Exercise:
You are asked to filter the data below and copy every line holding "directory".
----- Input material
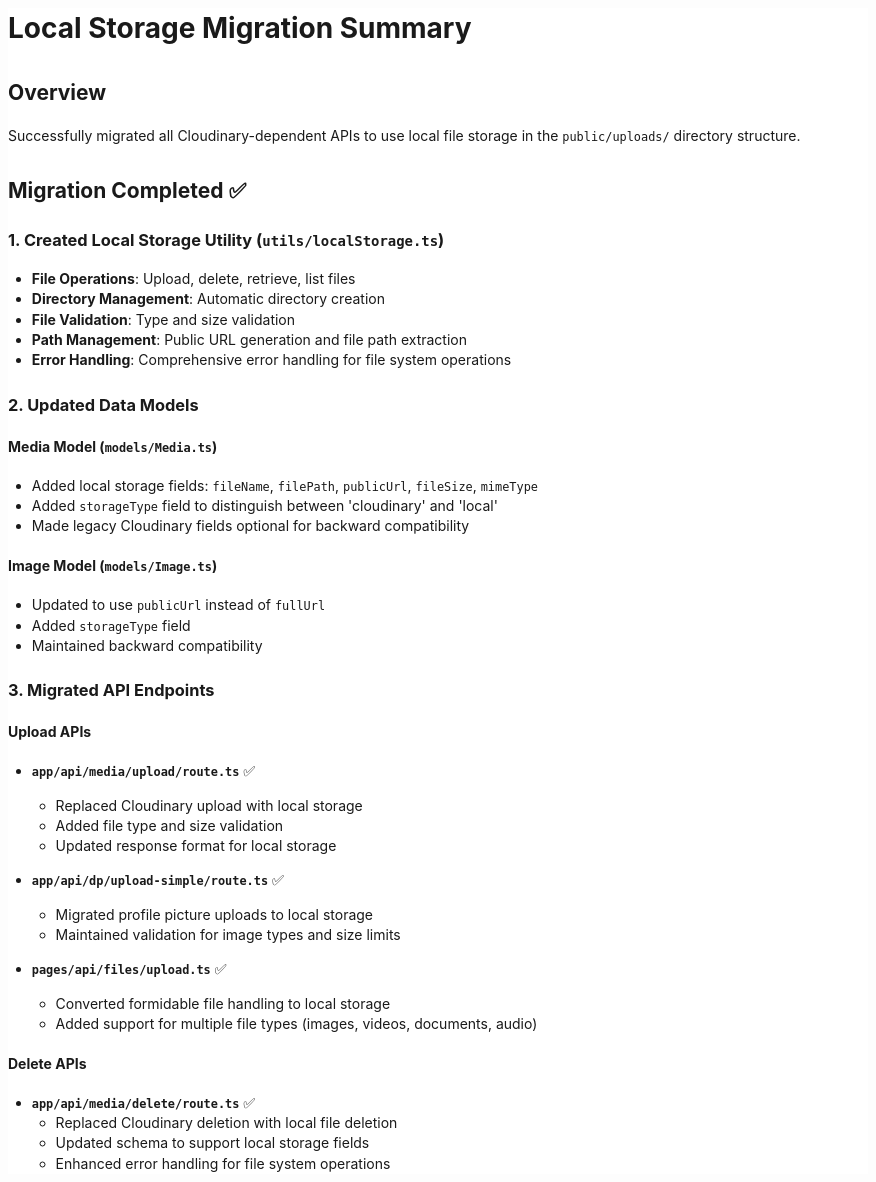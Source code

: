 # Local Storage Migration Summary

## Overview
Successfully migrated all Cloudinary-dependent APIs to use local file storage in the `public/uploads/` directory structure.

## Migration Completed ✅

### 1. Created Local Storage Utility (`utils/localStorage.ts`)
- **File Operations**: Upload, delete, retrieve, list files
- **Directory Management**: Automatic directory creation
- **File Validation**: Type and size validation
- **Path Management**: Public URL generation and file path extraction
- **Error Handling**: Comprehensive error handling for file system operations

### 2. Updated Data Models

#### Media Model (`models/Media.ts`)
- Added local storage fields: `fileName`, `filePath`, `publicUrl`, `fileSize`, `mimeType`
- Added `storageType` field to distinguish between 'cloudinary' and 'local'
- Made legacy Cloudinary fields optional for backward compatibility

#### Image Model (`models/Image.ts`)
- Updated to use `publicUrl` instead of `fullUrl`
- Added `storageType` field
- Maintained backward compatibility

### 3. Migrated API Endpoints

#### Upload APIs
- **`app/api/media/upload/route.ts`** ✅
  - Replaced Cloudinary upload with local storage
  - Added file type and size validation
  - Updated response format for local storage

- **`app/api/dp/upload-simple/route.ts`** ✅
  - Migrated profile picture uploads to local storage
  - Maintained validation for image types and size limits

- **`pages/api/files/upload.ts`** ✅
  - Converted formidable file handling to local storage
  - Added support for multiple file types (images, videos, documents, audio)

#### Delete APIs
- **`app/api/media/delete/route.ts`** ✅
  - Replaced Cloudinary deletion with local file deletion
  - Updated schema to support local storage fields
  - Enhanced error handling for file system operations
----------
Answer below:
Successfully migrated all Cloudinary-dependent APIs to use local file storage in the `public/uploads/` directory structure.
- **Directory Management**: Automatic directory creation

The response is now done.